[Work required] Find the line containing "[web] Remove usage" in the records below. Copy exactly that line and each one after it, ending at the line containing "Locate the template", and nothing more.

(Stored data)

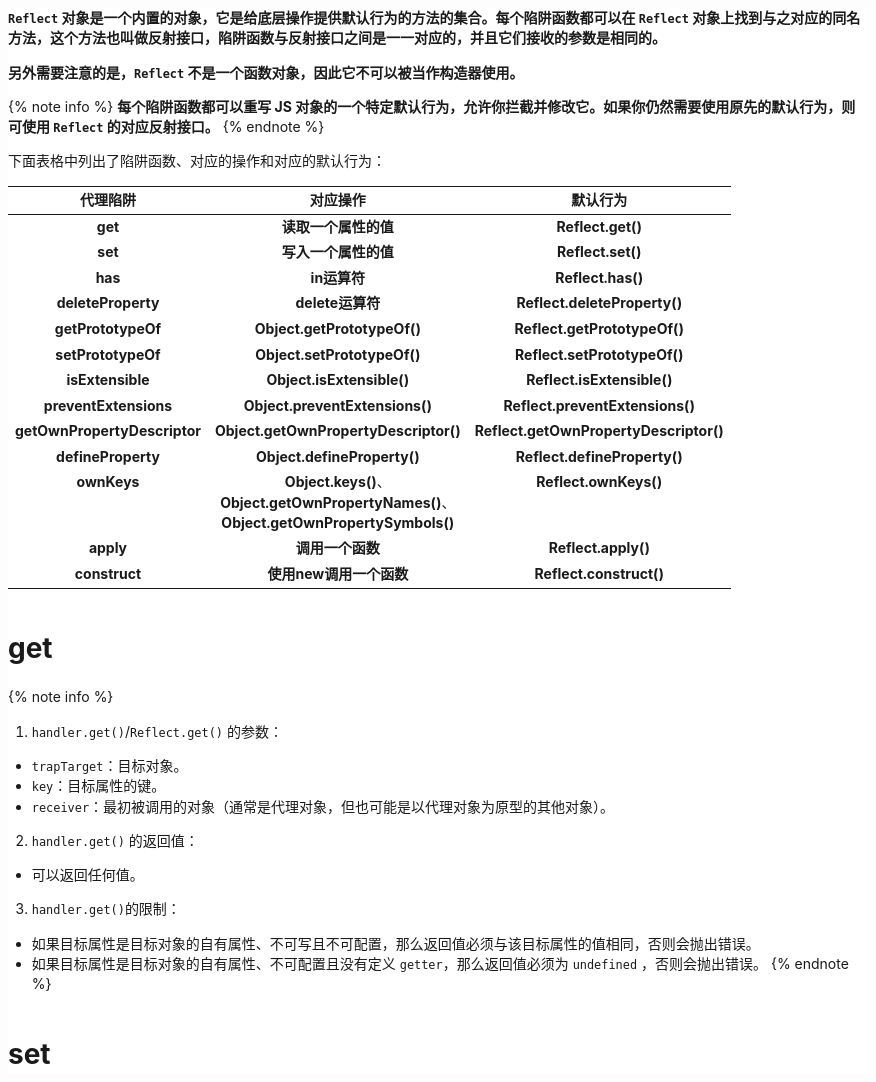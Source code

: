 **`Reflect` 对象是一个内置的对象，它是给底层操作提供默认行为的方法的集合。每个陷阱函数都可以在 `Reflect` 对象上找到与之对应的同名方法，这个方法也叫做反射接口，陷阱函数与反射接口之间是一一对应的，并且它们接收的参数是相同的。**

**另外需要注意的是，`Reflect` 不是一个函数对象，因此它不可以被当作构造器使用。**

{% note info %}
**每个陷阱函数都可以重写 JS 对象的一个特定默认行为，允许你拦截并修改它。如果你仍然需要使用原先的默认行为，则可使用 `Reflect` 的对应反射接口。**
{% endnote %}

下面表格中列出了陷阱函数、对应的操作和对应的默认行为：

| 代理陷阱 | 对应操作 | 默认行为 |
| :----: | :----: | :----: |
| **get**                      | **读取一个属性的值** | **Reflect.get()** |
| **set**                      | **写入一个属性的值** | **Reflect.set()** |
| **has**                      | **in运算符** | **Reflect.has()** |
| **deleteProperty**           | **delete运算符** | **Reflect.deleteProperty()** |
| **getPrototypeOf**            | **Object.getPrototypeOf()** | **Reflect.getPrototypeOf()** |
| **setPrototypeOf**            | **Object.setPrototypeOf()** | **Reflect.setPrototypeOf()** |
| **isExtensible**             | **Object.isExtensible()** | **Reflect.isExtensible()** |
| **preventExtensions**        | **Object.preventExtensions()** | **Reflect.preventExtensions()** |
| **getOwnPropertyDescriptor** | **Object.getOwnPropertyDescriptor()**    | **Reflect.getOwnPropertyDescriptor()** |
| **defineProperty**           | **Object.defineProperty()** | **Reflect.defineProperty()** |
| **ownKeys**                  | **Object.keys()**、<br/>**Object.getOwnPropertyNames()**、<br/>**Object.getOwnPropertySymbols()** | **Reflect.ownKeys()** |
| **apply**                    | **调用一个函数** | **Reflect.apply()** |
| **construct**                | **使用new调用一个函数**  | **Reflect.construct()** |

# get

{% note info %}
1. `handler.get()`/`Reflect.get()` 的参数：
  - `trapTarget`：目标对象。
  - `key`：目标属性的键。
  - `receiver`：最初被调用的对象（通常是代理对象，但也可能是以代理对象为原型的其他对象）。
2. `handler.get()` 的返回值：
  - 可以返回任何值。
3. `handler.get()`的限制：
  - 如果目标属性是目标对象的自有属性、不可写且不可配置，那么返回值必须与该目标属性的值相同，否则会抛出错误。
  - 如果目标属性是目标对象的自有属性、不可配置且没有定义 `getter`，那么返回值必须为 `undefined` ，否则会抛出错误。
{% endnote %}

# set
==
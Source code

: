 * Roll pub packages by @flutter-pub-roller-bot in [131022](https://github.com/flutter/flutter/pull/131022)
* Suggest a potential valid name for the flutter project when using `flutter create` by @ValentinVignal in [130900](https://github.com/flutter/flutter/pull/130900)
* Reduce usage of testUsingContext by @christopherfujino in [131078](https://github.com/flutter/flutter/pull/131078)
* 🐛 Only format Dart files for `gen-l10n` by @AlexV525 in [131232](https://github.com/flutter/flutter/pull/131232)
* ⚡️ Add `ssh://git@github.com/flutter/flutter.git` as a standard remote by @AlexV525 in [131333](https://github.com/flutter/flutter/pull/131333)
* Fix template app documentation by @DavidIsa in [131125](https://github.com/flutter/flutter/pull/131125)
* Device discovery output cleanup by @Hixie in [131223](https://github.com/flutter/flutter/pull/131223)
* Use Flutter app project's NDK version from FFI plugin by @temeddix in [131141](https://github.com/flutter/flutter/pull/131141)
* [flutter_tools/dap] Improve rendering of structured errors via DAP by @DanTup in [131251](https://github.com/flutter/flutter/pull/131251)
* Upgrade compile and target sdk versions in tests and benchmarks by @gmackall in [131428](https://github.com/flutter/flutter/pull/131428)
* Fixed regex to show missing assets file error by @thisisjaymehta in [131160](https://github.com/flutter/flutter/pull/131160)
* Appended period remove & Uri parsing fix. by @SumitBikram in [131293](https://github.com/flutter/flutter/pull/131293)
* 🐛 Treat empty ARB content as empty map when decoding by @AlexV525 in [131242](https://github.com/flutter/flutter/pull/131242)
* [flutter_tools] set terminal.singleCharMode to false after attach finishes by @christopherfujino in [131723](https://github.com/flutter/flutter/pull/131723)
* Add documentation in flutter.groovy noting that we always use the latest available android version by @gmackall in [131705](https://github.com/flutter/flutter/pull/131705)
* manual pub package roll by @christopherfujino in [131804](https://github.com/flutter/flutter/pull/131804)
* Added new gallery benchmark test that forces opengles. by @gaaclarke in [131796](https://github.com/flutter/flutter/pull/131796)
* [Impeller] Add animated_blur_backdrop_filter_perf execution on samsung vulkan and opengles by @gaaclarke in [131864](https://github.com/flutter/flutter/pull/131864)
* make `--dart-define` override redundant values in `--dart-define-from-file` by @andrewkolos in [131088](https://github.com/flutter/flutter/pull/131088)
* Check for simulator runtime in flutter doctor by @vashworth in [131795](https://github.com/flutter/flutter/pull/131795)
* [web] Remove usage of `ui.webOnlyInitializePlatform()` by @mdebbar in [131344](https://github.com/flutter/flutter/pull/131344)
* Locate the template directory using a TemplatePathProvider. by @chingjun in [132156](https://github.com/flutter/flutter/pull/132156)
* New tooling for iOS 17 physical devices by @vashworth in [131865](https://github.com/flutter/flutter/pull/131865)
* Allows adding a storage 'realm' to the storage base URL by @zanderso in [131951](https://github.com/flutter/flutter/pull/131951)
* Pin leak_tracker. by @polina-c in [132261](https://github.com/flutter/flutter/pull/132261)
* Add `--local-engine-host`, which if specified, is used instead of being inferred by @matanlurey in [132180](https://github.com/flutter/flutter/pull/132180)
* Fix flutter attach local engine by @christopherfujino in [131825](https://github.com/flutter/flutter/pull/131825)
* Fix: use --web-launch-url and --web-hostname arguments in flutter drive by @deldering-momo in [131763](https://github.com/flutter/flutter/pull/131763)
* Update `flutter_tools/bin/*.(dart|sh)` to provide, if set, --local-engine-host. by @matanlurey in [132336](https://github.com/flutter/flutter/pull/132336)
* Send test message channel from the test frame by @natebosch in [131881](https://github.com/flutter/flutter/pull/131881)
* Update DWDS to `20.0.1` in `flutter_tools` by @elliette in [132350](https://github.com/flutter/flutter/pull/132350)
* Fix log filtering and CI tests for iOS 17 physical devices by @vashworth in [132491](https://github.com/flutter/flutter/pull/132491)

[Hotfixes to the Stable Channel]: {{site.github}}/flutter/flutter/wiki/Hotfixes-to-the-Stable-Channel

[Your solution]
* [web] Remove usage of `ui.webOnlyInitializePlatform()` by @mdebbar in [131344](https://github.com/flutter/flutter/pull/131344)
* Locate the template directory using a TemplatePathProvider. by @chingjun in [132156](https://github.com/flutter/flutter/pull/132156)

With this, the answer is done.